A entidade liderada por Fernando Gomes informa que este plano é «resultado da reflexão dos últimos seis meses com as associações e demais sócios FPF» e revela uma grande mudança para 2021/22: a criação da «III Liga», prova que servirá de acesso à LigaPro, segundo escalão do futebol nacional.

De realçar, ainda, que «na época 2020/21 competirão, no Campeonato de Portugal, 96 equipas: duas vindas da Liga Pro, 70 que permanecem, 20 que ascendem das competições regionais e 4 novas equipas B», sendo que «nas três épocas seguintes, a ‘III Liga’ e o Campeonato de Portugal verão o número de clubes reduzir-se até 76». Por fim, nota para o acordo já alcançado com o Sindicato dos Jogadores sobre o futuro salário dos profissionais destas competições, que «terão como valor de remuneração base o salário mínimo nacional».

Leia o comunicado na íntegra:

«A Direção da Federação Portuguesa de Futebol aprovou esta quarta-feira um amplo plano de emergência e reestruturação do terceiro escalão do futebol sénior masculino português, resultado da reflexão dos últimos seis meses com as associações e demais sócios FPF. O plano tem os seguintes principais objetivos: – Assegurar o maior número possível de projetos equilibrados; – Aumentar a competitividade; – Melhorar a qualidade de jogo; – Aproximar os adeptos do futebol local; – Criar espaços de desenvolvimento para o jovem jogador português na transição dos sub-19 para os seniores e garantir um formato adequado ao que se prevê venha a ser a próxima época, no quadro da pandemia COVID-19. A FPF decidiu criar em 2021/22 uma nova prova, designada para já «III Liga», que servirá de acesso à LigaPro.
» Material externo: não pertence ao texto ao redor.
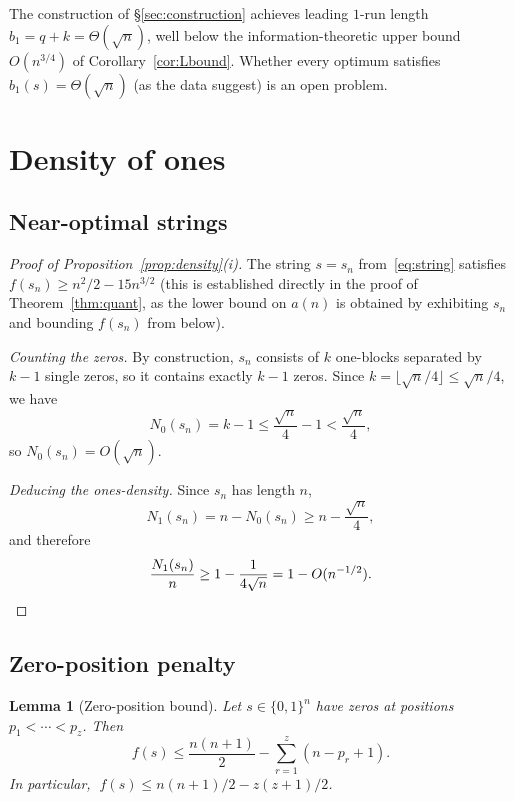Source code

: ﻿\documentclass[11pt,a4paper]{article}
\theoremstyle{plain}
\newtheorem{lemma}[theorem]{Lemma}
\theoremstyle{definition}
\theoremstyle{remark}
\newcommand{\ones}{N_1}
\newcommand{\zeros}{N_0}
\begin{document}
The construction of \S\ref{sec:construction} achieves leading
$1$-run length $b_1=q+k=\Theta(\sqrt n)$, well below the
information-theoretic upper bound $O(n^{3/4})$ of
Corollary~\ref{cor:Lbound}.  Whether every optimum satisfies
$b_1(s)=\Theta(\sqrt n)$ (as the data suggest) is an open problem.

\section{Density of ones}\label{sec:density}

\subsection{Near-optimal strings}

\begin{proof}[Proof of Proposition~\ref{prop:density}(i)]
The string $s=s_n$ from~\eqref{eq:string} satisfies
$f(s_n)\ge n^2/2-15n^{3/2}$ (this is established directly in the proof
of Theorem~\ref{thm:quant}, as the lower bound on $a(n)$ is obtained by
exhibiting $s_n$ and bounding $f(s_n)$ from below).

\textit{Counting the zeros.}
By construction, $s_n$ consists of $k$ one-blocks separated by $k-1$
single zeros, so it contains exactly $k-1$ zeros.  Since
$k=\lfloor\sqrt{n}/4\rfloor\le\sqrt{n}/4$, we have
\[
  \zeros(s_n) = k-1 \le \frac{\sqrt{n}}{4}-1 < \frac{\sqrt{n}}{4},
\]
so $\zeros(s_n)=O(\sqrt{n})$.

\textit{Deducing the ones-density.}
Since $s_n$ has length $n$,
\[
  \ones(s_n) = n - \zeros(s_n) \ge n - \frac{\sqrt{n}}{4},
\]
and therefore
\[
  \frac{\ones(s_n)}{n} \ge 1 - \frac{1}{4\sqrt{n}} = 1 - O(n^{-1/2}).\qedhere
\]
\end{proof}

\subsection{Zero-position penalty}

\begin{lemma}[Zero-position bound]\label{lem:zero-pos}
Let $s\in\{0,1\}^n$ have zeros at positions $p_1<\cdots<p_z$.  Then
\[
  f(s)\le\frac{n(n+1)}{2}-\sum_{r=1}^z(n-p_r+1).
\]
In particular, $\;f(s)\le n(n+1)/2-z(z+1)/2$.
\end{lemma}
\end{document}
Na época 2020/21 competirão no Campeonato de Portugal as seguintes 96 equipas: duas vindas da Liga Pro, 70 que permanecem, 20 que ascendem das competições regionais e 4 novas equipas B. Nas três épocas seguintes, a «III Liga» e o Campeonato de Portugal verão o número de clubes reduzir-se até 76. A FPF acordou com o Sindicato dos Jogadores que os profissionais destas competições terão como valor de remuneração base o salário mínimo nacional. Além desta medida, a taxa de jogo sofrerá uma redução significativa e haverá ajustes no valor de inscrição de jogadores.»